### [ENTRIES PROVIDED]

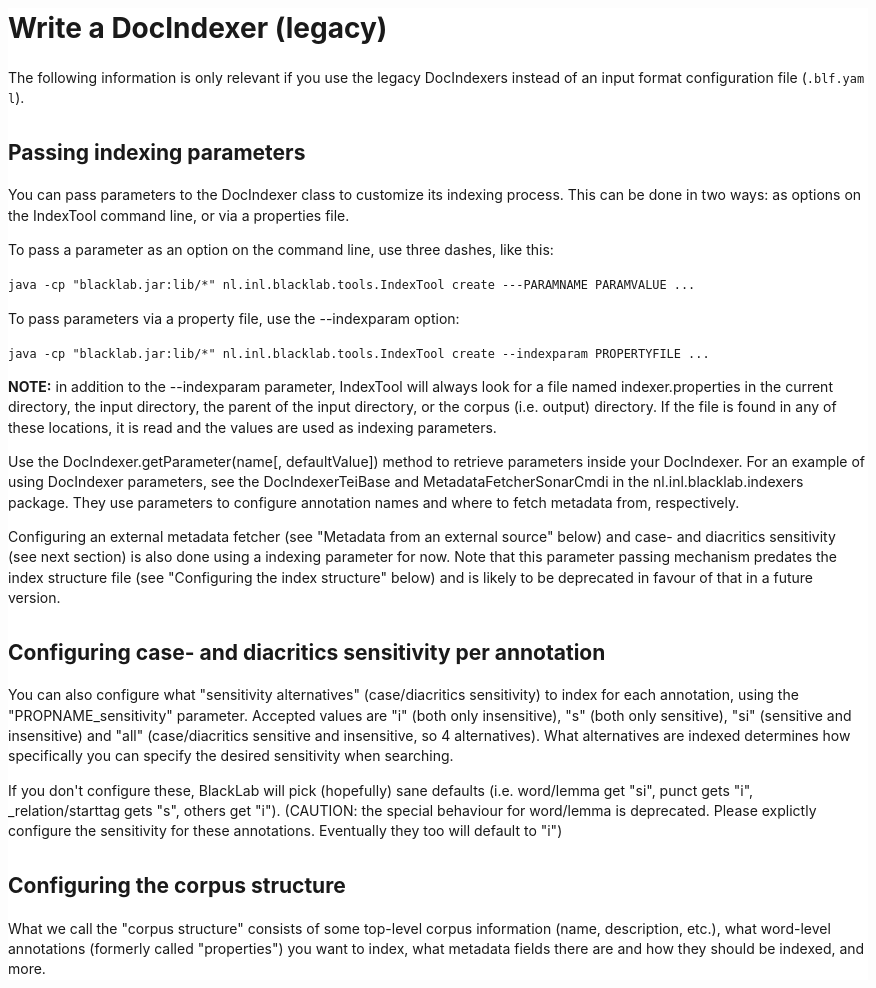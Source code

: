 # Write a DocIndexer (legacy)

The following information is only relevant if you use the legacy DocIndexers instead of an input format configuration file (`.blf.yaml`).

## Passing indexing parameters

You can pass parameters to the DocIndexer class to customize its indexing process. This can be done in two ways: as options on the IndexTool command line, or via a properties file.

To pass a parameter as an option on the command line, use three dashes, like this:

    java -cp "blacklab.jar:lib/*" nl.inl.blacklab.tools.IndexTool create ---PARAMNAME PARAMVALUE ...

To pass parameters via a property file, use the --indexparam option:

    java -cp "blacklab.jar:lib/*" nl.inl.blacklab.tools.IndexTool create --indexparam PROPERTYFILE ...

**NOTE:** in addition to the --indexparam parameter, IndexTool will always look for a file named indexer.properties in the current directory, the input directory, the parent of the input directory, or the corpus (i.e. output) directory. If the file is found in any of these locations, it is read and the values are used as indexing parameters. 

Use the DocIndexer.getParameter(name[, defaultValue]) method to retrieve parameters inside your DocIndexer. For an example of using DocIndexer parameters, see the DocIndexerTeiBase and MetadataFetcherSonarCmdi in the nl.inl.blacklab.indexers package. They use parameters to configure annotation names and where to fetch metadata from, respectively.

Configuring an external metadata fetcher (see "Metadata from an external source" below) and case- and diacritics sensitivity (see next section) is also done using a indexing parameter for now. Note that this parameter passing mechanism predates the index structure file (see "Configuring the index structure" below) and is likely to be deprecated in favour of that in a future version.

## Configuring case- and diacritics sensitivity per annotation

You can also configure what "sensitivity alternatives" (case/diacritics sensitivity) to index for each annotation, using the "PROPNAME_sensitivity" parameter. Accepted values are "i" (both only insensitive), "s" (both only sensitive), "si" (sensitive and insensitive) and "all" (case/diacritics sensitive and insensitive, so 4 alternatives). What alternatives are indexed determines how specifically you can specify the desired sensitivity when searching.

If you don't configure these, BlackLab will pick (hopefully) sane defaults (i.e. word/lemma get "si", punct gets "i", _relation/starttag gets "s", others get "i"). (CAUTION: the special behaviour for word/lemma is deprecated. Please explictly configure the sensitivity for these annotations. Eventually they too will default to "i")

## Configuring the corpus structure

What we call the "corpus structure" consists of some top-level corpus information (name, description, etc.), what word-level annotations 
(formerly called "properties") you want to index, what metadata fields there are and how they should be indexed, and more.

### [PROMPT]
Could you return exactly the lines above from the line with "---PARAMNAME PARAMVALUE ..." to the line with "as indexing parameters.", both included, and nothing else?

### [WRITTEN ANSWER]
    java -cp "blacklab.jar:lib/*" nl.inl.blacklab.tools.IndexTool create ---PARAMNAME PARAMVALUE ...

To pass parameters via a property file, use the --indexparam option:

    java -cp "blacklab.jar:lib/*" nl.inl.blacklab.tools.IndexTool create --indexparam PROPERTYFILE ...

**NOTE:** in addition to the --indexparam parameter, IndexTool will always look for a file named indexer.properties in the current directory, the input directory, the parent of the input directory, or the corpus (i.e. output) directory. If the file is found in any of these locations, it is read and the values are used as indexing parameters. 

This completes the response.